Bodies (Panini)

Mai 22, 2024
Bodies (Panini Comics)

Longharvest Lane im Londoner East End. Schon immer nicht die feinste Adresse. Dort wird eine übel zugerichtete, nackte Leiche gefunden, die Rätsel aufgibt. Und zwar der Polizistin Shahara Hasan im Jahr 2014. Wie auch Inspector Edmond Hillinghead 1890. Oder Charles Whiteman, der im Jahr 1940 ermittelt. Und irgendwie auch Maplewood, die 2050 womöglich ebenfalls Polizistin ist. Tatsächlich: ein Mordopfer, das im Laufe der Jahre viermal in unterschiedlichen Epochen auftaucht, und das immer am gleichen Ort. Wie kann das sein? Und warum? Und was oder wer steckt hinter dem Mysterium, von dem die Ermittler freilich anfangs nichts ahnen?

Eine faszinierende Ausgangslage, die neugierig macht, will man doch als Leser und Leserin schnell gemeinsam mit den ermittelten Detectives das Geheimnis entwirren. Doch der 2021 verstorbene Autor Si Spencer tut einem lange Zeit nicht den Gefallen. Ganz im Gegenteil. Er vertieft das Mysterium immer weiter, wobei die 2050er Episode durchgehend Ratlosigkeit hervorruft, ehe sie zu einer Art Zünglein an der Waage wird. „Bodies“, in insgesamt acht Heften 2015 bei DC erschienen, war eine späte Vertigo Reihe (das Label schloss 2020), und wurde jüngst als gleichnamige Netflix Serie adaptiert. Das Grundmotiv behielt man bei, ansonsten wurden große Teile der Story geglättet, neu gewebt, anders auserzählt und um zahlreiche Subplots und Charaktere ergänzt, die im Comic nicht vorkommen. Damit wird auch einem großen Teil der Interpretation, die man der Comic-Fassung angedeihen kann, der Garaus gemacht.

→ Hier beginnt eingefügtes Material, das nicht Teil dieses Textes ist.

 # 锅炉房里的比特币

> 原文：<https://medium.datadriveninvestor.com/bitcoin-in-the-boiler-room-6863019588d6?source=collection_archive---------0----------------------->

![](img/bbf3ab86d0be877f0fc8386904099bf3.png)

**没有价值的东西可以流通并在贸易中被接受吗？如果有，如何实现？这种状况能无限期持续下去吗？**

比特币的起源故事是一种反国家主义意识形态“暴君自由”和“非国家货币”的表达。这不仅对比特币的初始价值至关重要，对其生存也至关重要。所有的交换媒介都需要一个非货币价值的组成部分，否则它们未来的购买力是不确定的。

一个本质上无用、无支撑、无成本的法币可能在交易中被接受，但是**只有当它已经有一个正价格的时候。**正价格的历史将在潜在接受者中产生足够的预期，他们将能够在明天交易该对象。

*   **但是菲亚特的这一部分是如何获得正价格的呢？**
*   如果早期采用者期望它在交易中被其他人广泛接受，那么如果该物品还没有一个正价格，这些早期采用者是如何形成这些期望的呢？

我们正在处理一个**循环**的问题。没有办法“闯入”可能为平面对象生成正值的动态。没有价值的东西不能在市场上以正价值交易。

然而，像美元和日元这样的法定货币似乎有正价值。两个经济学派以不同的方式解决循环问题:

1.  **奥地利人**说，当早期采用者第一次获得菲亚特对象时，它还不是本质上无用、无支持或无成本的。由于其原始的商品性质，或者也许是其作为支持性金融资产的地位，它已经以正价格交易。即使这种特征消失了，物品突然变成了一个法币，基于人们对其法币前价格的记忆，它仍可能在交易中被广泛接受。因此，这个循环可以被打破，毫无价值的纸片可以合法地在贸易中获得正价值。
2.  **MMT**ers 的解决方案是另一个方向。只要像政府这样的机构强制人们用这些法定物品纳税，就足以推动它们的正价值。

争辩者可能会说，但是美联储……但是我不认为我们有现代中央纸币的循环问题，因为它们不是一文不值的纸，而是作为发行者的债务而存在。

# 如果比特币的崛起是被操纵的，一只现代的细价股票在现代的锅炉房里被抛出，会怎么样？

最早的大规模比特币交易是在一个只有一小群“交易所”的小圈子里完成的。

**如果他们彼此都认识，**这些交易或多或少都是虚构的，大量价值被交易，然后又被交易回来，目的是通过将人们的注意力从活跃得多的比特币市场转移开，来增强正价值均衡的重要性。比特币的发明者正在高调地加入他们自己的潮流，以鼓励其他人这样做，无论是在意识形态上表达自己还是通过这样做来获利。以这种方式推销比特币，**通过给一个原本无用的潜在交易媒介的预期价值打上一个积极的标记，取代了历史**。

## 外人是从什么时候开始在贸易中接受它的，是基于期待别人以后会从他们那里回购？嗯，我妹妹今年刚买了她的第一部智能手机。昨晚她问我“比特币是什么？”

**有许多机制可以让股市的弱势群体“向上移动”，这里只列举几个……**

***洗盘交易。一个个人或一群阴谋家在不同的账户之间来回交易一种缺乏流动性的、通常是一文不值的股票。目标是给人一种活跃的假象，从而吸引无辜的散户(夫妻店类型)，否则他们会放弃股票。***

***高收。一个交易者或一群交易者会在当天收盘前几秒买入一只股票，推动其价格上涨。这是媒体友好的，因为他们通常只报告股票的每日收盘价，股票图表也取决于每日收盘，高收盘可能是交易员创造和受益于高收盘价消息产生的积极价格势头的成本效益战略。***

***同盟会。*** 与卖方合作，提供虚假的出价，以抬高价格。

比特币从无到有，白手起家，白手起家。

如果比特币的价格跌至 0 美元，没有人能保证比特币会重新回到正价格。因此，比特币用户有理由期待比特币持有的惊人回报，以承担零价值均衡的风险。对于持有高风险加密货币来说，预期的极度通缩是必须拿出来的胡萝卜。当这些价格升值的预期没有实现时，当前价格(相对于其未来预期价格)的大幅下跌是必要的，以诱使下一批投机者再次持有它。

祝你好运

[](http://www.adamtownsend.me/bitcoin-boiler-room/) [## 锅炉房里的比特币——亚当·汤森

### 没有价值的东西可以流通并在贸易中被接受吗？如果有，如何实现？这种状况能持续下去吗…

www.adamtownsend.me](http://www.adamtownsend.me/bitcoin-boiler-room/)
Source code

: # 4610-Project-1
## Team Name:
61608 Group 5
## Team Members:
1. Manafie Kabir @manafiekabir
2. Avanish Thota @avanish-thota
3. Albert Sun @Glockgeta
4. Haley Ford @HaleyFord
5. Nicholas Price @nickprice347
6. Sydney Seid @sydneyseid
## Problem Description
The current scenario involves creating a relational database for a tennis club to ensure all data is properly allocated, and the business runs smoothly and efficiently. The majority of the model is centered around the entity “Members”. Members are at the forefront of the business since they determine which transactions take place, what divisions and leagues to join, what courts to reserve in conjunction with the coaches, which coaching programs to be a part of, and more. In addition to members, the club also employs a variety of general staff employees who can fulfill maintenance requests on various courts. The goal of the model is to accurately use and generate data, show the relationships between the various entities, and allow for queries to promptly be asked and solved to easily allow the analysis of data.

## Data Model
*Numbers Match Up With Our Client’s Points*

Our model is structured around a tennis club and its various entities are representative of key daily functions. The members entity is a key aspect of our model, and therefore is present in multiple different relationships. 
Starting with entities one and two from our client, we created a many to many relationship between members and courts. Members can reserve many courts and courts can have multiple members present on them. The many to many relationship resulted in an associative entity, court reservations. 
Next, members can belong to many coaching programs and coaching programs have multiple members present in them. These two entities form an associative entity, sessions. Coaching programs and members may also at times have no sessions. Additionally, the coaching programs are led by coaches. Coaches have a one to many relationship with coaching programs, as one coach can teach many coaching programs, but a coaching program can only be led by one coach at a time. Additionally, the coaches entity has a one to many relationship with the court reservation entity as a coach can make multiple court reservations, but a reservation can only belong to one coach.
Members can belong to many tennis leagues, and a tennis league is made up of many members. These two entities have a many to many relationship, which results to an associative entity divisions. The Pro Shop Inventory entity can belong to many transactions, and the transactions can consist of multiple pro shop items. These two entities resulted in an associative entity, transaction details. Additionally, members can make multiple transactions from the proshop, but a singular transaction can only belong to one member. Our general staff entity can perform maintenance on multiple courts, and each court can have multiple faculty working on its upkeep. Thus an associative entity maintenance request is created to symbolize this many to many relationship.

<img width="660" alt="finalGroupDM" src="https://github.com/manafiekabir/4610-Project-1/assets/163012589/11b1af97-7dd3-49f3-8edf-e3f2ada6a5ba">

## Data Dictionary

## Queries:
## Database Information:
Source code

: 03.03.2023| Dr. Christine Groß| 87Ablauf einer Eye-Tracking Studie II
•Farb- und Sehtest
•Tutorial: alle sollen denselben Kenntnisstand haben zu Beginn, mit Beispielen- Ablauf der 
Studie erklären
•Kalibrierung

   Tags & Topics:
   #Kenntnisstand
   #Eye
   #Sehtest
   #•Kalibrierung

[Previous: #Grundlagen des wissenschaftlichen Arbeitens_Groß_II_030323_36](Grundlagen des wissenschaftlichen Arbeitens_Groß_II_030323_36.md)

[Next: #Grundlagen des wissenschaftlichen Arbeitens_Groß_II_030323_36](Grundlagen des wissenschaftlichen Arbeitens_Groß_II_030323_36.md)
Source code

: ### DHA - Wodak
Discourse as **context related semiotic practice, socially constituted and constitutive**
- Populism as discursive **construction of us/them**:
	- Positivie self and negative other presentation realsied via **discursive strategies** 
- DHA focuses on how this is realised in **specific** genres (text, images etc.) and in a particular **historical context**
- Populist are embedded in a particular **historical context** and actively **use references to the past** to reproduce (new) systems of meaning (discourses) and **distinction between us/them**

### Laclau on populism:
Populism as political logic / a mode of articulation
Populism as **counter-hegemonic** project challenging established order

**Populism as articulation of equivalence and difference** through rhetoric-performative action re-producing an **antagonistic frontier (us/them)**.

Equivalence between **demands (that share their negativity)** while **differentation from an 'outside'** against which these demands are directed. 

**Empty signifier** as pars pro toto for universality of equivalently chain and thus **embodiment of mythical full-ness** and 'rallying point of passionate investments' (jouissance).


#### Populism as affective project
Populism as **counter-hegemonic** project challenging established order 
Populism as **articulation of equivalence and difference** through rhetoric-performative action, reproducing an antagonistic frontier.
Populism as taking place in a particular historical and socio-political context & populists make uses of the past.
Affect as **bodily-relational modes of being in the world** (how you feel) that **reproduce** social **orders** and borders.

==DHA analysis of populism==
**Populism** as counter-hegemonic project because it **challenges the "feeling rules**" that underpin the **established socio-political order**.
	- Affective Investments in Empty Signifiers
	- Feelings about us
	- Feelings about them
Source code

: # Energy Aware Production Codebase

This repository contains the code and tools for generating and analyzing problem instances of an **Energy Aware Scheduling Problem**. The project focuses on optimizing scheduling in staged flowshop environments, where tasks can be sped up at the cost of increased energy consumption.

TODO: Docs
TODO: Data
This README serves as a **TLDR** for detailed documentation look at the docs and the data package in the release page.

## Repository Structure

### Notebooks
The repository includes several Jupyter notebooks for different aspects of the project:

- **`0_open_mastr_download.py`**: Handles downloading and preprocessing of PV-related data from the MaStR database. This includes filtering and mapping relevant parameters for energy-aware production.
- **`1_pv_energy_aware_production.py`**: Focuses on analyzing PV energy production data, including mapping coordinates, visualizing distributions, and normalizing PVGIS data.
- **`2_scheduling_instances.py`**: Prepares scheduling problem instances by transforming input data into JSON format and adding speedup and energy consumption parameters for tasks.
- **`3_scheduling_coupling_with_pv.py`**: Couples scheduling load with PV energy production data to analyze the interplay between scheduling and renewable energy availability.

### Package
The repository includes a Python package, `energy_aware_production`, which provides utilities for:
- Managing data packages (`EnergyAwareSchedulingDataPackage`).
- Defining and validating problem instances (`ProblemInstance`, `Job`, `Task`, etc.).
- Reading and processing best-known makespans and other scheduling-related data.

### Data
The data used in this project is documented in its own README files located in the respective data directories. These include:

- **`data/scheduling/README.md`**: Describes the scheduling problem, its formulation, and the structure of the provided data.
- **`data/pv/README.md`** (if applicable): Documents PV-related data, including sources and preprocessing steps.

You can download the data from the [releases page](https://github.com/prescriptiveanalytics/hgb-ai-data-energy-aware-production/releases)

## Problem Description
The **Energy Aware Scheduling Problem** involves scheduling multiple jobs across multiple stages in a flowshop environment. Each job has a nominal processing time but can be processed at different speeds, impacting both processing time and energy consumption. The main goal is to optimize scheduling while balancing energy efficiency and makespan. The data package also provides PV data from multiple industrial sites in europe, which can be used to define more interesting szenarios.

Aber hier wie da haben die Detectives Lasten zu tragen und verbeißen sich aus den unterschiedlichsten Gründen in den Fall: Hasan ist eine Muslimin, die sich im Job ständig beweisen muss und der ein Kollege unverhohlen Avancen macht. Hillinghead, der eigentlich die Ripper Morde aufklären soll, versucht vergeblich seine Homosexualität zu verbergen. Charles Whiteman, der eigentlich Weissman heißt, flüchtete aus Polen vor den Nazis und ist durch und durch korrupt. Nur Maplewood fällt hier aus der Reihe. Ihre Episode, die 2050 spielt, bleibt unergründlich und verliert sich in Andeutungen, die lange Zeit nicht zuordenbar bleiben.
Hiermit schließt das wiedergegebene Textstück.